(Records to process Opens)

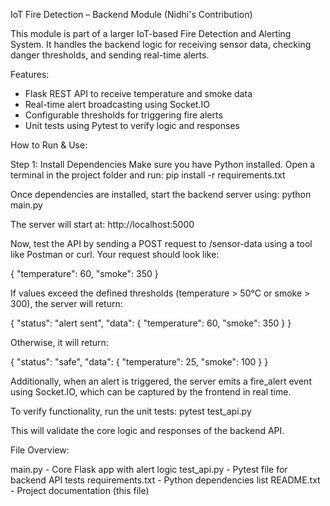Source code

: IoT Fire Detection – Backend Module (Nidhi's Contribution)

This module is part of a larger IoT-based Fire Detection and Alerting System. It handles the backend logic for receiving sensor data, checking danger thresholds, and sending real-time alerts.


Features:

- Flask REST API to receive temperature and smoke data
- Real-time alert broadcasting using Socket.IO
- Configurable thresholds for triggering fire alerts
- Unit tests using Pytest to verify logic and responses

How to Run & Use:

Step 1: Install Dependencies
Make sure you have Python installed. Open a terminal in the project folder and run:
pip install -r requirements.txt

Once dependencies are installed, start the backend server using:
python main.py

The server will start at:
http://localhost:5000

Now, test the API by sending a POST request to /sensor-data using a tool like Postman or curl. Your request should look like:

{
  "temperature": 60,
  "smoke": 350
}

If values exceed the defined thresholds (temperature > 50°C or smoke > 300), the server will return:

{
  "status": "alert sent",
  "data": { "temperature": 60, "smoke": 350 }
}

Otherwise, it will return:

{
  "status": "safe",
  "data": { "temperature": 25, "smoke": 100 }
}

Additionally, when an alert is triggered, the server emits a fire_alert event using Socket.IO, which can be captured by the frontend in real time.

To verify functionality, run the unit tests:
pytest test_api.py

This will validate the core logic and responses of the backend API.

File Overview:

main.py          - Core Flask app with alert logic
test_api.py      - Pytest file for backend API tests
requirements.txt - Python dependencies list
README.txt       - Project documentation (this file)

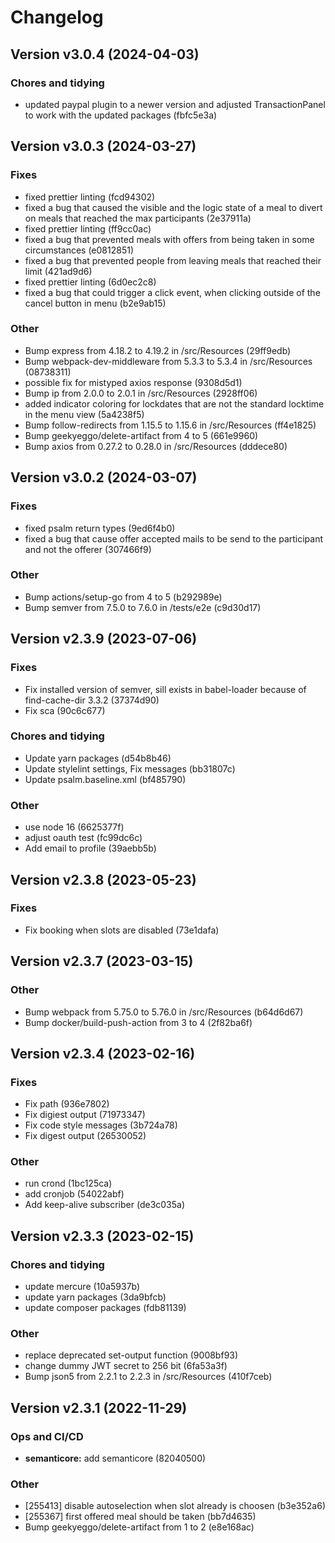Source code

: # Changelog

## Version v3.0.4 (2024-04-03)

### Chores and tidying

- updated paypal plugin to a newer version and adjusted TransactionPanel to work with the updated packages (fbfc5e3a)

## Version v3.0.3 (2024-03-27)

### Fixes

- fixed prettier linting (fcd94302)
- fixed a bug that caused the visible and the logic state of a meal to divert on meals that reached the max participants (2e37911a)
- fixed prettier linting (ff9cc0ac)
- fixed a bug that prevented meals with offers from being taken in some circumstances (e0812851)
- fixed a bug that prevented people from leaving meals that reached their limit (421ad9d6)
- fixed prettier linting (6d0ec2c8)
- fixed a bug that could trigger a click event, when clicking outside of the cancel button in menu (b2e9ab15)

### Other

- Bump express from 4.18.2 to 4.19.2 in /src/Resources (29ff9edb)
- Bump webpack-dev-middleware from 5.3.3 to 5.3.4 in /src/Resources (08738311)
- possible fix for mistyped axios response (9308d5d1)
- Bump ip from 2.0.0 to 2.0.1 in /src/Resources (2928ff06)
- added indicator coloring for lockdates that are not the standard locktime in the menu view (5a4238f5)
- Bump follow-redirects from 1.15.5 to 1.15.6 in /src/Resources (ff4e1825)
- Bump geekyeggo/delete-artifact from 4 to 5 (661e9960)
- Bump axios from 0.27.2 to 0.28.0 in /src/Resources (dddece80)

## Version v3.0.2 (2024-03-07)

### Fixes

- fixed psalm return types (9ed6f4b0)
- fixed a bug that cause offer accepted mails to be send to the participant and not the offerer (307466f9)

### Other

- Bump actions/setup-go from 4 to 5 (b292989e)
- Bump semver from 7.5.0 to 7.6.0 in /tests/e2e (c9d30d17)

## Version v2.3.9 (2023-07-06)

### Fixes

- Fix installed version of semver, sill exists in babel-loader because of find-cache-dir 3.3.2 (37374d90)
- Fix sca (90c6c677)

### Chores and tidying

- Update yarn packages (d54b8b46)
- Update stylelint settings, Fix messages (bb31807c)
- Update psalm.baseline.xml (bf485790)

### Other

- use node 16 (6625377f)
- adjust oauth test (fc99dc6c)
- Add email to profile (39aebb5b)

## Version v2.3.8 (2023-05-23)

### Fixes

- Fix booking when slots are disabled (73e1dafa)

## Version v2.3.7 (2023-03-15)

### Other

- Bump webpack from 5.75.0 to 5.76.0 in /src/Resources (b64d6d67)
- Bump docker/build-push-action from 3 to 4 (2f82ba6f)

## Version v2.3.4 (2023-02-16)

### Fixes

- Fix path (936e7802)
- Fix digiest output (71973347)
- Fix code style messages (3b724a78)
- Fix digest output (26530052)

### Other

- run crond (1bc125ca)
- add cronjob (54022abf)
- Add keep-alive subscriber (de3c035a)

## Version v2.3.3 (2023-02-15)

### Chores and tidying

- update mercure (10a5937b)
- update yarn packages (3da9bfcb)
- update composer packages (fdb81139)

### Other

- replace deprecated set-output function (9008bf93)
- change dummy JWT secret to 256 bit (6fa53a3f)
- Bump json5 from 2.2.1 to 2.2.3 in /src/Resources (410f7ceb)

## Version v2.3.1 (2022-11-29)

### Ops and CI/CD

- **semanticore:** add semanticore (82040500)

### Other

- [255413] disable autoselection when slot already is choosen (b3e352a6)
- [255367] first offered meal should be taken (bb7d4635)
- Bump geekyeggo/delete-artifact from 1 to 2 (e8e168ac)

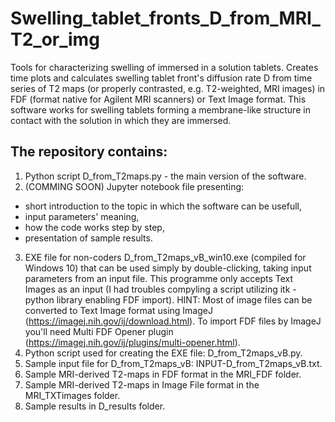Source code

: # Swelling_tablet_fronts_D_from_MRI_T2_or_img
Tools for characterizing swelling of immersed in a solution tablets. Creates time plots and calculates swelling tablet front's diffusion rate D from time series of T2 maps (or properly contrasted, e.g. T2-weighted, MRI images) in FDF (format native for Agilent MRI scanners) or Text Image format. This software works for swelling tablets forming a membrane-like structure in contact with the solution in which they are immersed.

## The repository contains:
1. Python script D_from_T2maps.py - the main version of the software.
2. (COMMING SOON) Jupyter notebook file presenting:
- short introduction to the topic in which the software can be usefull,
- input parameters' meaning,
- how the code works step by step,
- presentation of sample results.
3. EXE file for non-coders D_from_T2maps_vB_win10.exe (compiled for Windows 10) that can be used simply by double-clicking, taking input parameters from an input file. This programme only accepts Text Images as an input (I had troubles compyling a script utilizing itk - python library enabling FDF import). HINT: Most of image files can be converted to Text Image format using ImageJ (https://imagej.nih.gov/ij/download.html). To import FDF files by ImageJ you'll need Multi FDF Opener plugin (https://imagej.nih.gov/ij/plugins/multi-opener.html).
4. Python script used for creating the EXE file: D_from_T2maps_vB.py.
5. Sample input file for D_from_T2maps_vB: INPUT-D_from_T2maps_vB.txt.
6. Sample MRI-derived T2-maps in FDF format in the MRI_FDF folder.
7. Sample MRI-derived T2-maps in Image File format in the MRI_TXTimages folder.
8. Sample results in D_results folder.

(Records to process Closes)

• [Task requirements] Copy each line above that contains the string "input".

• [Exercise solution]
- input parameters' meaning,
3. EXE file for non-coders D_from_T2maps_vB_win10.exe (compiled for Windows 10) that can be used simply by double-clicking, taking input parameters from an input file. This programme only accepts Text Images as an input (I had troubles compyling a script utilizing itk - python library enabling FDF import). HINT: Most of image files can be converted to Text Image format using ImageJ (https://imagej.nih.gov/ij/download.html). To import FDF files by ImageJ you'll need Multi FDF Opener plugin (https://imagej.nih.gov/ij/plugins/multi-opener.html).
5. Sample input file for D_from_T2maps_vB: INPUT-D_from_T2maps_vB.txt.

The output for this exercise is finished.